A la lecture de Roland furieux présenté par Italo Calvino (GF Flammarion), j'ai vu se lever les contes de mon enfance débusqués dans les livres de prix de mes tantes (couverture rouge ou bleue, cartonnée, caractères au plomb, relief des pages, odeur particulière des anciens greniers à foin, chaleur torride sous les tuiles, absence de réponse aux voix qui m'appelaient), j'ai retrouvé les changements de paysages si particuliers des Neuf princes d'Ambre, leurs combats et la multiplication des magiciens, des palais enchantés et des labyrinthes, j'ai reconnu dans Bradamante et Angélique les modèles lointains d'Éowyn, et dans Rabican, né du vent et de la flamme, un ancêtre de Shadowfax, j'ai eu l'impression d'être tombée sur une source vive de la littérature et de la BD fantastiques d'aujourd'hui.

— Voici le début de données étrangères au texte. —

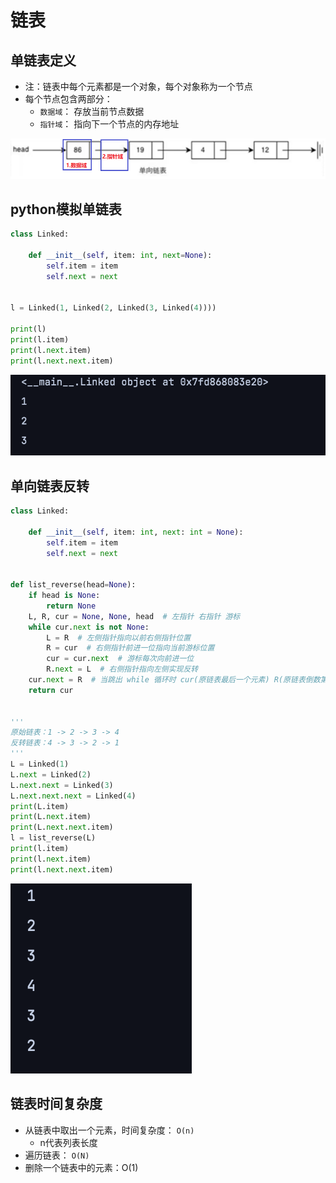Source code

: # 链表

## 单链表定义

- 注：链表中每个元素都是一个对象，每个对象称为一个节点
- 每个节点包含两部分：
  - `数据域`： 存放当前节点数据
  - `指针域`： 指向下一个节点的内存地址

![img](../images/%E9%93%BE%E8%A1%A8.assets/image-20210120112921195.4131ad73.png)

## python模拟单链表

```python
class Linked:

    def __init__(self, item: int, next=None):
        self.item = item
        self.next = next


l = Linked(1, Linked(2, Linked(3, Linked(4))))

print(l)
print(l.item)
print(l.next.item)
print(l.next.next.item)
```

![image-20220718142437078](../images/%E9%93%BE%E8%A1%A8.assets/image-20220718142437078.png)

## 单向链表反转

```python
class Linked:

    def __init__(self, item: int, next: int = None):
        self.item = item
        self.next = next


def list_reverse(head=None):
    if head is None:
        return None
    L, R, cur = None, None, head  # 左指针 右指针 游标
    while cur.next is not None:
        L = R  # 左侧指针指向以前右侧指针位置
        R = cur  # 右侧指针前进一位指向当前游标位置
        cur = cur.next  # 游标每次向前进一位
        R.next = L  # 右侧指针指向左侧实现反转
    cur.next = R  # 当跳出 while 循环时 cur(原链表最后一个元素) R(原链表倒数第二个元素)
    return cur


'''
原始链表：1 -> 2 -> 3 -> 4
反转链表：4 -> 3 -> 2 -> 1
'''
L = Linked(1)
L.next = Linked(2)
L.next.next = Linked(3)
L.next.next.next = Linked(4)
print(L.item)
print(L.next.item)
print(L.next.next.item)
l = list_reverse(L)
print(l.item)
print(l.next.item)
print(l.next.next.item)

```

![image-20220718152630275](../images/%E9%93%BE%E8%A1%A8.assets/image-20220718152630275.png)

## 链表时间复杂度

- 从链表中取出一个元素，时间复杂度： `O(n)`
  - n代表列表长度
- 遍历链表： `O(N)`
- 删除一个链表中的元素：O(1)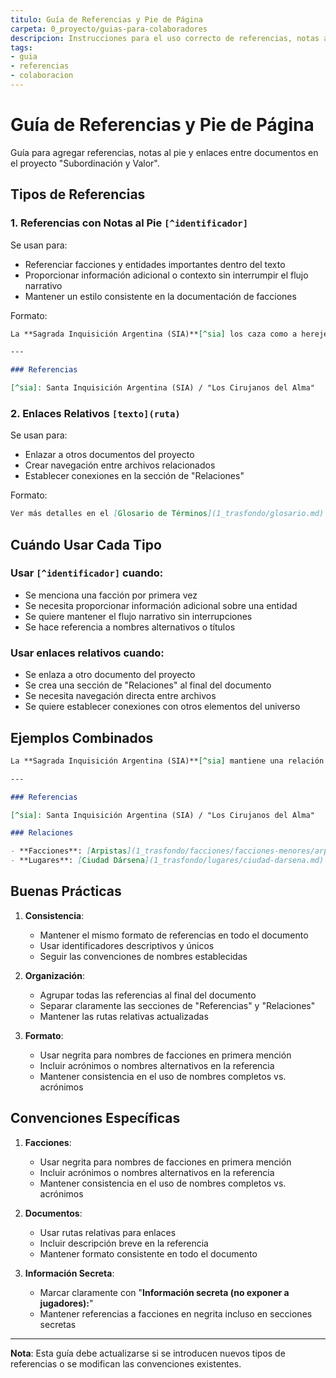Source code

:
 ```yaml
---
titulo: Guía de Referencias y Pie de Página
carpeta: 0_proyecto/guias-para-colaboradores
descripcion: Instrucciones para el uso correcto de referencias, notas al pie y enlaces entre documentos en el proyecto SyV.
tags:
- guia
- referencias
- colaboracion
---
```


# Guía de Referencias y Pie de Página

Guía para agregar referencias, notas al pie y enlaces entre documentos en el proyecto "Subordinación y Valor".

## Tipos de Referencias

### 1. Referencias con Notas al Pie `[^identificador]`

Se usan para:
- Referenciar facciones y entidades importantes dentro del texto
- Proporcionar información adicional o contexto sin interrumpir el flujo narrativo
- Mantener un estilo consistente en la documentación de facciones

Formato:
```markdown
La **Sagrada Inquisición Argentina (SIA)**[^sia] los caza como a herejes.

---

### Referencias

[^sia]: Santa Inquisición Argentina (SIA) / "Los Cirujanos del Alma"
```

### 2. Enlaces Relativos `[texto](ruta)`

Se usan para:
- Enlazar a otros documentos del proyecto
- Crear navegación entre archivos relacionados
- Establecer conexiones en la sección de "Relaciones"

Formato:
```markdown
Ver más detalles en el [Glosario de Términos](1_trasfondo/glosario.md)
```

## Cuándo Usar Cada Tipo

### Usar `[^identificador]` cuando:
- Se menciona una facción por primera vez
- Se necesita proporcionar información adicional sobre una entidad
- Se quiere mantener el flujo narrativo sin interrupciones
- Se hace referencia a nombres alternativos o títulos

### Usar enlaces relativos cuando:
- Se enlaza a otro documento del proyecto
- Se crea una sección de "Relaciones" al final del documento
- Se necesita navegación directa entre archivos
- Se quiere establecer conexiones con otros elementos del universo

## Ejemplos Combinados

```markdown
La **Sagrada Inquisición Argentina (SIA)**[^sia] mantiene una relación tensa con los [Arpistas](1_trasfondo/facciones/facciones-menores/arpistas.md), mientras que los [Guardianes de la Memoria](1_trasfondo/facciones/facciones-menores/guardianes.md) operan en una zona gris.

---

### Referencias

[^sia]: Santa Inquisición Argentina (SIA) / "Los Cirujanos del Alma"

### Relaciones

- **Facciones**: [Arpistas](1_trasfondo/facciones/facciones-menores/arpistas.md) - Red internacional de preservadores de tecnología
- **Lugares**: [Ciudad Dársena](1_trasfondo/lugares/ciudad-darsena.md) - Base principal de operaciones
```

## Buenas Prácticas

1. **Consistencia**:
   - Mantener el mismo formato de referencias en todo el documento
   - Usar identificadores descriptivos y únicos
   - Seguir las convenciones de nombres establecidas

2. **Organización**:
   - Agrupar todas las referencias al final del documento
   - Separar claramente las secciones de "Referencias" y "Relaciones"
   - Mantener las rutas relativas actualizadas

3. **Formato**:
   - Usar negrita para nombres de facciones en primera mención
   - Incluir acrónimos o nombres alternativos en la referencia
   - Mantener consistencia en el uso de nombres completos vs. acrónimos

## Convenciones Específicas

1. **Facciones**:
   - Usar negrita para nombres de facciones en primera mención
   - Incluir acrónimos o nombres alternativos en la referencia
   - Mantener consistencia en el uso de nombres completos vs. acrónimos

2. **Documentos**:
   - Usar rutas relativas para enlaces
   - Incluir descripción breve en la referencia
   - Mantener formato consistente en todo el documento

3. **Información Secreta**:
   - Marcar claramente con "**Información secreta (no exponer a jugadores):**"
   - Mantener referencias a facciones en negrita incluso en secciones secretas

---

**Nota**: Esta guía debe actualizarse si se introducen nuevos tipos de referencias o se modifican las convenciones existentes.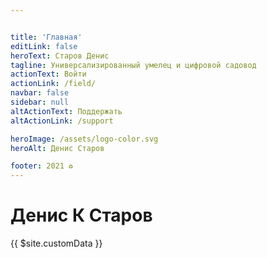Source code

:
 ```yaml
---


title: 'Главная'
editLink: false
heroText: Старов Денис
tagline: Универсализированный умелец и цифровой садовод
actionText: Войти
actionLink: /field/
navbar: false
sidebar: null
altActionText: Поддержать
altActionLink: /support

heroImage: /assets/logo-color.svg
heroAlt: Денис Старов

footer: 2021 ♻︎
---
```



# Денис К Старов

<my-areas />

<my-pages />

{{ $site.customData }}
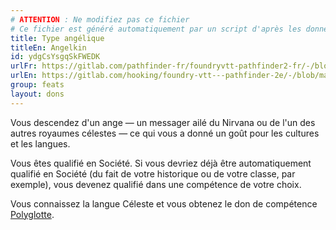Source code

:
 ```yaml
---
# ATTENTION : Ne modifiez pas ce fichier
# Ce fichier est généré automatiquement par un script d'après les données du module Foundry VTT officiel et de sa traduction
title: Type angélique
titleEn: Angelkin
id: ydgCsYsgqSkFWEDK
urlFr: https://gitlab.com/pathfinder-fr/foundryvtt-pathfinder2-fr/-/blob/master/data/feats/ydgCsYsgqSkFWEDK.htm
urlEn: https://gitlab.com/hooking/foundry-vtt---pathfinder-2e/-/blob/master/packs/data/feats.db/angelkin.json
group: feats
layout: dons
---
```

Vous descendez d'un ange — un messager ailé du Nirvana ou de l'un des autres royaumes célestes — ce qui vous a donné un goût pour les cultures et les langues.

Vous êtes qualifié en Société. Si vous devriez déjà être automatiquement qualifié en Société (du fait de votre historique ou de votre classe, par exemple), vous devenez qualifié dans une compétence de votre choix.

Vous connaissez la langue Céleste et vous obtenez le don de compétence [Polyglotte](polyglotte.md).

Je ne sais que mettre en ligne, chaque passage me plaît pour une raison particulière et les commentaires de Calvino ne sont pas le moins amusant. (Calvino en fait un peu trop, d'ailleurs, nous ne sommes pas si bêtes, il n'est pas obligé de paraphraser chaque passage et de souligner les effets. Je crois qu'il finit par oublier qu'il a, qu'il aura, des lecteurs, et qu'il ne commente plus que pour lui-même, proprement ravi.)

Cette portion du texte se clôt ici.